In your example, you'd effectively have a 140mm f/2.8 lens. So, you can see the TC effect on DoF by plugging 100mm f/2 vs. 140mm f/2.8 into a DoF calculator (here's one).


----------



## Malte_P (Mar 1, 2013)

> In your example, you'd effectively have a 140mm f/2.8 lens. So, you can see the TC effect on DoF by plugging 100mm f/2 vs. 140mm f/2.8 into a DoF calculator



so this is wrong:

http://photo.stackexchange.com/questions/4928/how-does-a-teleconverter-affect-depth-of-field



> Because the physical aperture size is unchanged, depth of field is unchanged for a given focusing distance.





> Any 600 f/5.6 lens, teleconverted or not, will have the same depth of field as a 300 f/2.8 lens.



when i put the numbers in a DOF calculator they are not the same.

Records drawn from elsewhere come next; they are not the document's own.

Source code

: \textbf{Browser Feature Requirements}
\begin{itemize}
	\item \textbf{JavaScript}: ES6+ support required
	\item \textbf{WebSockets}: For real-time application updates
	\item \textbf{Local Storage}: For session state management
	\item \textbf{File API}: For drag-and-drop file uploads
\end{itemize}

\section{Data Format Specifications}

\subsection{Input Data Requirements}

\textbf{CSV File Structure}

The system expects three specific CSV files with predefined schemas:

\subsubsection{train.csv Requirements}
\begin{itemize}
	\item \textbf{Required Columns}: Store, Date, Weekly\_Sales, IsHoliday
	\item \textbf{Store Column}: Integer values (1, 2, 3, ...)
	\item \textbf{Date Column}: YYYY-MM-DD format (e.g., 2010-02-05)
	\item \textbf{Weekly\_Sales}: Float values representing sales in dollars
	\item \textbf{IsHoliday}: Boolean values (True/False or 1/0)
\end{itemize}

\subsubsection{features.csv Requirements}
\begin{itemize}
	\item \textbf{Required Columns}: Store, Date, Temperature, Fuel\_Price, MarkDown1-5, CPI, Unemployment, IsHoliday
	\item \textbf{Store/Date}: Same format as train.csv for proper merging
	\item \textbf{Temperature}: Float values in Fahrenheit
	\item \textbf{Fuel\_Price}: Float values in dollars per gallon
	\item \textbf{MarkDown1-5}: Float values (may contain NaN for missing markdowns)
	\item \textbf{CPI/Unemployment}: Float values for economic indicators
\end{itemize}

[email protected],8 focus distance 30m = 1.68m
[email protected] focus distance 30m = 0.83m




im confused because i read so many different things. ???
or maybe i just don´t get it.

so how i understand it.
a teleconverter will not change the physical aperture size but it will change the focal length.
and because it changes the focal length the f-stop of the lens will change. 

50mm = 100mm / f2.0
50mm = 100mm x1.4 / f2.8 

DOF is not linear to f-stop and focal length.
because a 300mm f2.8 lens has a larger DOF then a 600mm f5.6 lens at a fixed focus distance.


----------



## PavelR (Mar 1, 2013)

DOF will be smaller because of the bigger magnification.
You can see it:
Take two photos - one with TC and one w/o TC.
If you crop the image taken w/o TC to the same framing of the other one, you get two identical results.
DOF is described perfectly at http://toothwalker.org/optics/dof.html


----------



## Malte_P (Mar 1, 2013)

PavelR said:


> DOF will be smaller because of the bigger magnification.
> You can see it:
> Take two photos - one with TC and one w/o TC.
> If you crop the image taken w/o TC to the same framing of the other one, you get two identical results.
> DOF is described perfectly at http://toothwalker.org/optics/dof.html



but that includes enlarging. 
i guess you mean croping and enlarging to the same size as the other image?
i don´t want to imagine what that does with the COC.... and stuff.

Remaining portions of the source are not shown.